-- Data in this exercise follows --

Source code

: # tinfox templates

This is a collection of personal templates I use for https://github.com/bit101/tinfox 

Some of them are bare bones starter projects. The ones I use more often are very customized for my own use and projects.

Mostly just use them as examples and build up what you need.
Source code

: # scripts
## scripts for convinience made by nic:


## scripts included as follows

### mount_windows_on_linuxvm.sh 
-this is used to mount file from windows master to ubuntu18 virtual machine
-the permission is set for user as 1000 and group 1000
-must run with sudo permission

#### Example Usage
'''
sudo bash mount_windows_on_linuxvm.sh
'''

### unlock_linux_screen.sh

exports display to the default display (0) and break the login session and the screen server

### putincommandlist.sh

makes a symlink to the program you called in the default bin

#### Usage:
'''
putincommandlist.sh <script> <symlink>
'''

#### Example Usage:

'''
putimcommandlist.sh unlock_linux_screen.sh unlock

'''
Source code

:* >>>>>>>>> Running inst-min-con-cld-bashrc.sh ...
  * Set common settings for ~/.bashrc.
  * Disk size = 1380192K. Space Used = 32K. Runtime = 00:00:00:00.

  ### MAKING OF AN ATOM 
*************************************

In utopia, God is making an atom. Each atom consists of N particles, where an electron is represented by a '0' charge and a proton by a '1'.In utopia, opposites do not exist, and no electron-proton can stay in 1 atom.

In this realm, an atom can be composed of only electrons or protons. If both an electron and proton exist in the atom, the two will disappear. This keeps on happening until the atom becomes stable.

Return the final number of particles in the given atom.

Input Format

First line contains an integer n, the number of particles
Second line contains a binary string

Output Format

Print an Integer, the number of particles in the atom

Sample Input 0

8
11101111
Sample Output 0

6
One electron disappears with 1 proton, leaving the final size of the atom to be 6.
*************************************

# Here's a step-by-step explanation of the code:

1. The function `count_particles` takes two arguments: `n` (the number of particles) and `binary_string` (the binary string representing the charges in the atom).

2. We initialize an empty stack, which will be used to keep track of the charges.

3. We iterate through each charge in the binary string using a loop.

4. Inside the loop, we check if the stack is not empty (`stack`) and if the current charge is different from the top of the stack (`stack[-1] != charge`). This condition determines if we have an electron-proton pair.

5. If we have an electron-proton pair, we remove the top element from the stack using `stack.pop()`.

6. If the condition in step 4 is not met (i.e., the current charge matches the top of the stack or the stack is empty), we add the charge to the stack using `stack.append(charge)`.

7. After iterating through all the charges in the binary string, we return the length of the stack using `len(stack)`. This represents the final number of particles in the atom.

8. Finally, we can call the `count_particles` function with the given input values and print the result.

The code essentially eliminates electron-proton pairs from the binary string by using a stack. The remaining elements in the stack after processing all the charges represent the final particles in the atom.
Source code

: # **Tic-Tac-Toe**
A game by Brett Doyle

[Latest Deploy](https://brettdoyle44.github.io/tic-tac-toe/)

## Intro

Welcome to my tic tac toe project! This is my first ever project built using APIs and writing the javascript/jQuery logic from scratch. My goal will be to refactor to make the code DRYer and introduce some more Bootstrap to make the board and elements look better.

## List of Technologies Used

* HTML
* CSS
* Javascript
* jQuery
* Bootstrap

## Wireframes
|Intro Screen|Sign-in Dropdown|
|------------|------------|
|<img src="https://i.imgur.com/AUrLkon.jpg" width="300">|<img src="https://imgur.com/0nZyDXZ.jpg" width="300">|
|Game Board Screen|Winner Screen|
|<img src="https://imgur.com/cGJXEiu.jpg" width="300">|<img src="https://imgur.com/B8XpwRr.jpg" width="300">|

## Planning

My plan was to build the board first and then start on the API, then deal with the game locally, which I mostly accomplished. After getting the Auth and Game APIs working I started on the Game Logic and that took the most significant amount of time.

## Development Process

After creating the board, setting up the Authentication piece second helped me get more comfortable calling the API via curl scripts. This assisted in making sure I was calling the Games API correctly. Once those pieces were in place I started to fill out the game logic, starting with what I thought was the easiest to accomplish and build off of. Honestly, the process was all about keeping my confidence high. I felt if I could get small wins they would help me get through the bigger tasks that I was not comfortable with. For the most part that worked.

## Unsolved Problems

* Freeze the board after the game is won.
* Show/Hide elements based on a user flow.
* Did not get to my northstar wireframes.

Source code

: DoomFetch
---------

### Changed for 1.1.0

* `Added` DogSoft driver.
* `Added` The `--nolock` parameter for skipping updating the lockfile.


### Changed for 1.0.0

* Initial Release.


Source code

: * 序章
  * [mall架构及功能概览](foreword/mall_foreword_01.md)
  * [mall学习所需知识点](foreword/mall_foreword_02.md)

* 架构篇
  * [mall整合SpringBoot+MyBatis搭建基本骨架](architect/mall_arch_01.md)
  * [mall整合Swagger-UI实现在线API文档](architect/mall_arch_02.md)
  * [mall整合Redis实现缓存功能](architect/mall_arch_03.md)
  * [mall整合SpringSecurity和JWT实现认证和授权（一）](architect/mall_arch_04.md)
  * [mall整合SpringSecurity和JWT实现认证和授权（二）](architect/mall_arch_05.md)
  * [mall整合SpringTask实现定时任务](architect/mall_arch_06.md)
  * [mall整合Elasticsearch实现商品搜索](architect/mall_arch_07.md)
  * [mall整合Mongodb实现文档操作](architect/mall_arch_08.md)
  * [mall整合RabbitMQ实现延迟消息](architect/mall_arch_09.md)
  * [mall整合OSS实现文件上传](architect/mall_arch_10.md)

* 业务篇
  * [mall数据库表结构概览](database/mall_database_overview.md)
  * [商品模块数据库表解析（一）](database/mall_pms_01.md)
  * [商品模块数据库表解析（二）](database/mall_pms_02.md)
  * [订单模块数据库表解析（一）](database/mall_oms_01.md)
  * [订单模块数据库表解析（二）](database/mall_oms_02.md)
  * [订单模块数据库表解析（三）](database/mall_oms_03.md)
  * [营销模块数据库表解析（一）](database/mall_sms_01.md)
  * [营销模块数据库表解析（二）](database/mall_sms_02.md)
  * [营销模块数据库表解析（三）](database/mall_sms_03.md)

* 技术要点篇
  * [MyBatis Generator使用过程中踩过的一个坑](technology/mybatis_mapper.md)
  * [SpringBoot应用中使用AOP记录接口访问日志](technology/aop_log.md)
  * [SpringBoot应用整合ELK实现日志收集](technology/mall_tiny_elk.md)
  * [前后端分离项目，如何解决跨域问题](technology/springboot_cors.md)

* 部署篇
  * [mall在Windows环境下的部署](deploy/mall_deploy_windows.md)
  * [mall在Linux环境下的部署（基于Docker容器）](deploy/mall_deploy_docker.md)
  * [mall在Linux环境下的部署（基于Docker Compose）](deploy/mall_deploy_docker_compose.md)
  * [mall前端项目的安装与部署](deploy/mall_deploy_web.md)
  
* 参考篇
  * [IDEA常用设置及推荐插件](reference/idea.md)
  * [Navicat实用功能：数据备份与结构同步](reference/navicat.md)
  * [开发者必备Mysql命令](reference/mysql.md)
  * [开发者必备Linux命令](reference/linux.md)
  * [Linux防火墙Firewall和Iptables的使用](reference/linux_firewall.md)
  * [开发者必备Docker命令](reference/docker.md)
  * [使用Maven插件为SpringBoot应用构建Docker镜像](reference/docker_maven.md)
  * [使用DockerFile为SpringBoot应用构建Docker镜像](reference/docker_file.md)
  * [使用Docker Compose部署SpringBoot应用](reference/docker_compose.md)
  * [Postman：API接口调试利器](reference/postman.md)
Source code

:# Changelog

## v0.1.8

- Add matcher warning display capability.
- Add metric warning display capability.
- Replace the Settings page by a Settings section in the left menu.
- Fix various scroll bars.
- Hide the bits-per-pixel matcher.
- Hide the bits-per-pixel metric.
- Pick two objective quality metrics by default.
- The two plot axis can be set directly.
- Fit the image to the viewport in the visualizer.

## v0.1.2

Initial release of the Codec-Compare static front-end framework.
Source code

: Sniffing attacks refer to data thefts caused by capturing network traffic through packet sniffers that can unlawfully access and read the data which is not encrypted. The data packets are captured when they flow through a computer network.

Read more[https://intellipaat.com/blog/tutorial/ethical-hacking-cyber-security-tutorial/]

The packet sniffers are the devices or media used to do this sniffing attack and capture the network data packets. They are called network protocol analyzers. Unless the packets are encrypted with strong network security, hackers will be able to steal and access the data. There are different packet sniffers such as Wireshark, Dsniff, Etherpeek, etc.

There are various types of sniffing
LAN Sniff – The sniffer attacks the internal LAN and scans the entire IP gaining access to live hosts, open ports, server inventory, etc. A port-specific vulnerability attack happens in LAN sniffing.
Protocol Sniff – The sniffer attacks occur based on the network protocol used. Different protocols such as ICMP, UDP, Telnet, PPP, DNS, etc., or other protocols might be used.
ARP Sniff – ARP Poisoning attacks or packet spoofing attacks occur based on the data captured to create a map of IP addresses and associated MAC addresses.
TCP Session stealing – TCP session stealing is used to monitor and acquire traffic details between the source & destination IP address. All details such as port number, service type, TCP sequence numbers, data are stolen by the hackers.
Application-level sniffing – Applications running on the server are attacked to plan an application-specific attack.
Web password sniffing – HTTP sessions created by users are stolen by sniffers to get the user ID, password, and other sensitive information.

-- Data in this exercise concluded --

[Task brief]
Look through the data above and report every line in which "default" appears.

[Response to this task]
exports display to the default display (0) and break the login session and the screen server
makes a symlink to the program you called in the default bin
- Pick two objective quality metrics by default.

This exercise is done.